Франц Зандов несколько раз тревожно прошелся по комнате, наконец он произнес, почти задыхаясь:

– Ах, ты понятия не имеешь, что значит разворошить осиное гнездо. Конечно, находясь в Европе, ты будешь в безопасности от их жала, мне же достанется в полной мере. Дженкинс никогда не простит мне, если мое имя окажется причастным к подобным разоблачениям. Он достаточно влиятелен, чтобы поднять против меня всех, кого затрагивают эти разоблачения, а таковых сотни. Ты не знаешь железного кольца интересов, сковывающих нас здесь. Одно связано с другим, одно поддерживает другое. Горе тому, кто самовольно вырвется из круга и вступит в борьбу со своими союзниками. Они все объединятся, чтобы погубить отступника. Его кредит будет подорван, все его планы разрушены, сам он оклеветан и затравлен до полной гибели. Так сложилось, что именно теперь я не в силах вынести подобную расправу. Наша фирма лишается состояния Джесси ввиду ее замужества, а мои личные средства истощены до крайности спекуляцией с Дженкинсом; если она не удастся, это послужит началом моего разорения. Я говорю столь же откровенно, как ты говорил со мной. Ну, а теперь иди и разошли по всему свету свои разоблачения.

Франц Зандов умолк, подавленный волнением. Густав мрачно и озабоченно смотрел перед собой; на его лбу тоже появились глубокие морщины.

– Я не думаю, что тебя могли бы так обойти. Впрочем, это вытекает из вашей здешней деловой практики. Ну, тогда, – и он положил руку на свою статью, – я разорву эту рукопись. Я буду молчать, раз ты заявляешь, что мои слова явятся причиной твоего разорения. Но бери на себя последствия! На тебя падет ответственность за каждую человеческую жизнь, которая погибнет в ваших болотах.

– Густав, ты губишь меня! – простонал Франц Зандов, падая в кресло.
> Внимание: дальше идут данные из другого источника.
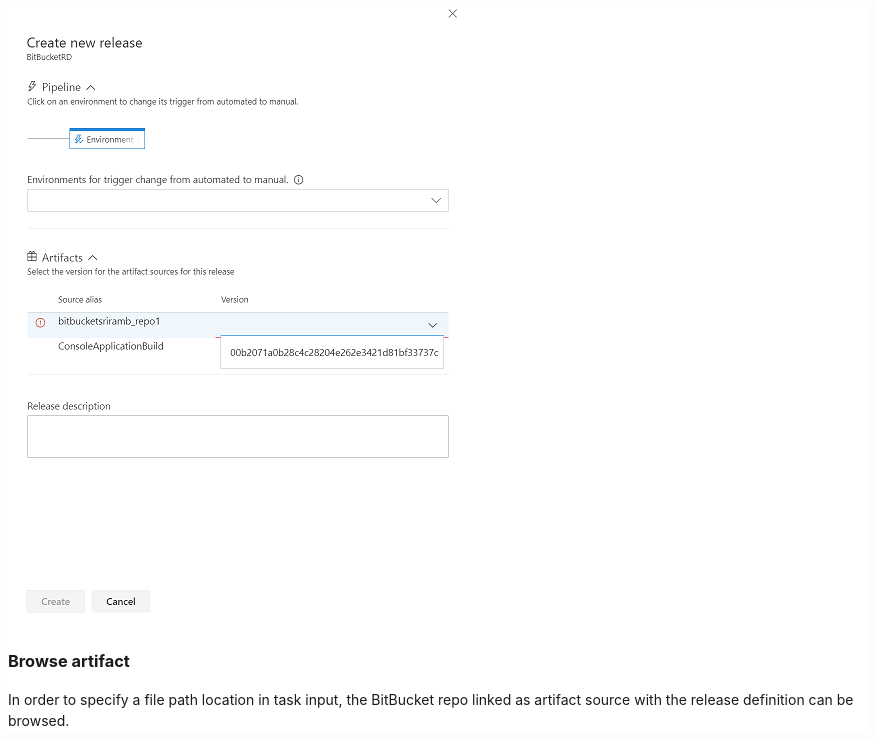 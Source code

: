 ![Create Release](images/createrelease.png)
 
### <a name="browseartifact"></a> Browse artifact
In order to specify a file path location in task input, the BitBucket repo linked as artifact source with the release definition can be browsed.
В этот момент тихо отворилась дверь и лакей доложил, что подан экипаж, обычно отвозивший господ в такое время в город. Густав приказал слуге удалиться, а сам наклонился к брату:

– Ты теперь не в состоянии принять какое-либо решение, пока не успокоишься. Позволь мне сегодня одному отправиться в контору и заменить тебя там. Ты чересчур взволнован и потрясен, со вчерашнего дня слишком многое свалилось на тебя.

Франц Зандов молча выразил свое согласие, очевидно, он сам чувствовал, что не в состоянии предстать перед своими служащими в привычном виде спокойного и уверенного дельца. Однако, когда его брат очутился уже у двери, он внезапно сказал:

– Еще одно: ни слова Фриде! Не вовлекай ее в борьбу со мной, иначе ты доведешь меня до крайности!

– Не беспокойся, на подобное я не рискнул бы! – с ударением произнес Густав. – Это отвратило бы от тебя только что завоеванное тобой сердце дочери и, возможно, навсегда… До свидания, Франц!

Глава XIII

Приблизительно через час в кабинет отца вошла Фрида. Он все еще беспокойно ходил взад и вперед. Взглянув на него, девушка испугалась: его лицо все еще отражало следы той внутренней борьбы, которую ему пришлось только что вынести. Правда, он пытался скрыть свое волнение и в ответ на обеспокоенный вопрос дочери сослался на нездоровье, но она все же не могла не заметить мучившего его лихорадочного беспокойства. Однако девушка не была еще настолько близка отцу, чтобы просьбами и настояниями вызвать на откровенность, а сам он не проявлял ее. Она со скрытым страхом глядела на его мрачный вид, когда все должно было бы дышать лишь радостью и умиротворением.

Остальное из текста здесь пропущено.